When a line below contains the string "HeroWithSteps", show that line.

++++++++

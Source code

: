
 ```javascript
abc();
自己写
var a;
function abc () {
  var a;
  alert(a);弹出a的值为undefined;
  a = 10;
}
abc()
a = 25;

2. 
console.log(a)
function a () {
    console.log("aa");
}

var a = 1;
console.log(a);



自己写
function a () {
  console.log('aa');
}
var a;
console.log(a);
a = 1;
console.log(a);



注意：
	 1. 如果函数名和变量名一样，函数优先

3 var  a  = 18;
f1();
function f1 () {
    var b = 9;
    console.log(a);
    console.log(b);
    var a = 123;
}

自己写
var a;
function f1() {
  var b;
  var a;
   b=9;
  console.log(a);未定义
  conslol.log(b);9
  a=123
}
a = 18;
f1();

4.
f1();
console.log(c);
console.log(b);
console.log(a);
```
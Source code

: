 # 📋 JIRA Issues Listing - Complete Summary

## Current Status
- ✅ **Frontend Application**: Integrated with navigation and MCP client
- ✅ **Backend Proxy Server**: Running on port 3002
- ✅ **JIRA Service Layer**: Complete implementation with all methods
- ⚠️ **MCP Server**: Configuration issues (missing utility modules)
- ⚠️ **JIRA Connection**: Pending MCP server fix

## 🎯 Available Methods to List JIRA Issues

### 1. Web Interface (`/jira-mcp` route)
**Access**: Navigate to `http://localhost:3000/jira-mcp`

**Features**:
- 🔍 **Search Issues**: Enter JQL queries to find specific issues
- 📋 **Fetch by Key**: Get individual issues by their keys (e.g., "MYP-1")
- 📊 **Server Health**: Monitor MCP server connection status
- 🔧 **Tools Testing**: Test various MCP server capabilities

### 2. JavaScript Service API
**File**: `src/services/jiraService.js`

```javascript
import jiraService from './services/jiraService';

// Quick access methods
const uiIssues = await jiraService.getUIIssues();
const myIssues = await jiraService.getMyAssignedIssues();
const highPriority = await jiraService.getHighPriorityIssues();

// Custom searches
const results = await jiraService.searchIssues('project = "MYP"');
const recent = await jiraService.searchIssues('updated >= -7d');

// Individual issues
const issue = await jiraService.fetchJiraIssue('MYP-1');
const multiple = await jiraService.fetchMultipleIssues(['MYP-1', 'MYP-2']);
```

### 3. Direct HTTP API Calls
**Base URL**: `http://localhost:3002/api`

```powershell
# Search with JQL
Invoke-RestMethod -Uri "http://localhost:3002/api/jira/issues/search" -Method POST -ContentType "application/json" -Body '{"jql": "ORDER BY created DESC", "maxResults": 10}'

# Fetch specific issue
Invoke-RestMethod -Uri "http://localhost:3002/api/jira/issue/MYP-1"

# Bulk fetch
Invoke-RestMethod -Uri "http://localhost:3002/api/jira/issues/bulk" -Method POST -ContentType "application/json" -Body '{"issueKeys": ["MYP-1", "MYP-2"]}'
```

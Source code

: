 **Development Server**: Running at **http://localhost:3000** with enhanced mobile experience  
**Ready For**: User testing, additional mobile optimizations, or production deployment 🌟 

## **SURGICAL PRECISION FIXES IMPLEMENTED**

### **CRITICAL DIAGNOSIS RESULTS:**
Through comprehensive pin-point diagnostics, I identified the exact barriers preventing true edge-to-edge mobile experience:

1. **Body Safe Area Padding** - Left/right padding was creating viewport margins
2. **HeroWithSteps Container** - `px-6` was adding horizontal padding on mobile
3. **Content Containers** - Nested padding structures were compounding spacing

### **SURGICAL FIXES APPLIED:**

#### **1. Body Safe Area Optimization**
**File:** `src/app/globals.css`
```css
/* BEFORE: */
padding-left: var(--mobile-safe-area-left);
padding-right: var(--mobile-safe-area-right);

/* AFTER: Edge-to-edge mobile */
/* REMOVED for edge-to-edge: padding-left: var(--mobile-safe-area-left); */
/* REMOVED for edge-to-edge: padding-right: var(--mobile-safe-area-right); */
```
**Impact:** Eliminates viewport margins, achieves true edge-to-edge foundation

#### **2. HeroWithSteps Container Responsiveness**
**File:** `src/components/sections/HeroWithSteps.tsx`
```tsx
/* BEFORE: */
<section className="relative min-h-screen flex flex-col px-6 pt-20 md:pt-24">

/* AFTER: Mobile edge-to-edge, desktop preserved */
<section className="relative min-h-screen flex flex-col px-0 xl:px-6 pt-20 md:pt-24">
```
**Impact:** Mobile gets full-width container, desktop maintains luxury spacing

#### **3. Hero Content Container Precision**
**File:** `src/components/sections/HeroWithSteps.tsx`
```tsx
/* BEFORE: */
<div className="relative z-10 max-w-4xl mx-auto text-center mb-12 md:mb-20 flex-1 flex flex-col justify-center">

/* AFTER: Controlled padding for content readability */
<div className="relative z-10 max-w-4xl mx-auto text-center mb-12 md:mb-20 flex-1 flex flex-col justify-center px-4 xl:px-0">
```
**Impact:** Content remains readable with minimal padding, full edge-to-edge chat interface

++++++++

Written reply:
2. **HeroWithSteps Container** - `px-6` was adding horizontal padding on mobile
#### **2. HeroWithSteps Container Responsiveness**
**File:** `src/components/sections/HeroWithSteps.tsx`
**File:** `src/components/sections/HeroWithSteps.tsx`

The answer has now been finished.